O projeto, que iniciou em 2009 e ganhou escala em 2015, serviu de exemplo para outras iniciativas de instalação de energia solar em comunidades isoladas. Apesar dos bons resultados, ainda há limitações no acesso à energia.

Na mitologia dos indígenas da região do Xingu, no centro-oeste brasileiro, o Sol (Taũgi) criou a humanidade junto de seu gêmeo Lua (Aulukumã). Essa cosmovisão ajudou a impulsionar, há quatorze anos, um projeto de geração de energia fotovoltaica. 

O acesso integral à energia elétrica parecia um sonho distante para os povos do Território Indígena do Xingu (TIX), no centro-oeste brasileiro. 

Até o final dos anos 2000 o dia a dia sem luz nas aldeias significava não só uma rotina árdua e comunicação precária na floresta, como também atendimento limitado à saúde.
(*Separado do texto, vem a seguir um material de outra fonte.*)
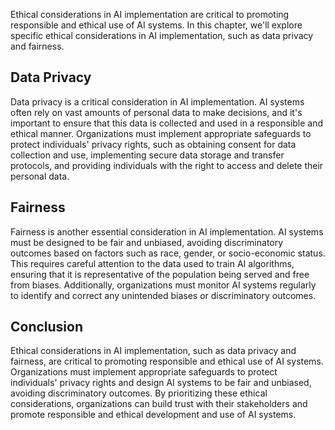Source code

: 
Ethical considerations in AI implementation are critical to promoting responsible and ethical use of AI systems. In this chapter, we'll explore specific ethical considerations in AI implementation, such as data privacy and fairness.

Data Privacy
------------

Data privacy is a critical consideration in AI implementation. AI systems often rely on vast amounts of personal data to make decisions, and it's important to ensure that this data is collected and used in a responsible and ethical manner. Organizations must implement appropriate safeguards to protect individuals' privacy rights, such as obtaining consent for data collection and use, implementing secure data storage and transfer protocols, and providing individuals with the right to access and delete their personal data.

Fairness
--------

Fairness is another essential consideration in AI implementation. AI systems must be designed to be fair and unbiased, avoiding discriminatory outcomes based on factors such as race, gender, or socio-economic status. This requires careful attention to the data used to train AI algorithms, ensuring that it is representative of the population being served and free from biases. Additionally, organizations must monitor AI systems regularly to identify and correct any unintended biases or discriminatory outcomes.

Conclusion
----------

Ethical considerations in AI implementation, such as data privacy and fairness, are critical to promoting responsible and ethical use of AI systems. Organizations must implement appropriate safeguards to protect individuals' privacy rights and design AI systems to be fair and unbiased, avoiding discriminatory outcomes. By prioritizing these ethical considerations, organizations can build trust with their stakeholders and promote responsible and ethical development and use of AI systems.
A partir de 2009, no entanto, uma iniciativa de energia solar começou a mudar esta realidade.

“Quando tinha picada de cobra, picada de escorpião, a gente remava em barco por até seis horas para chegar a um polo da Funai [Fundação Nacional dos Povos Indígenas]”, conta o eletricista Towaianin Kaiabi, 44 anos, indígena nascido e criado no Xingu. “Eu fui barqueiro e presenciei muito o sofrimento e falecimento do meu povo nos meus braços”, diz.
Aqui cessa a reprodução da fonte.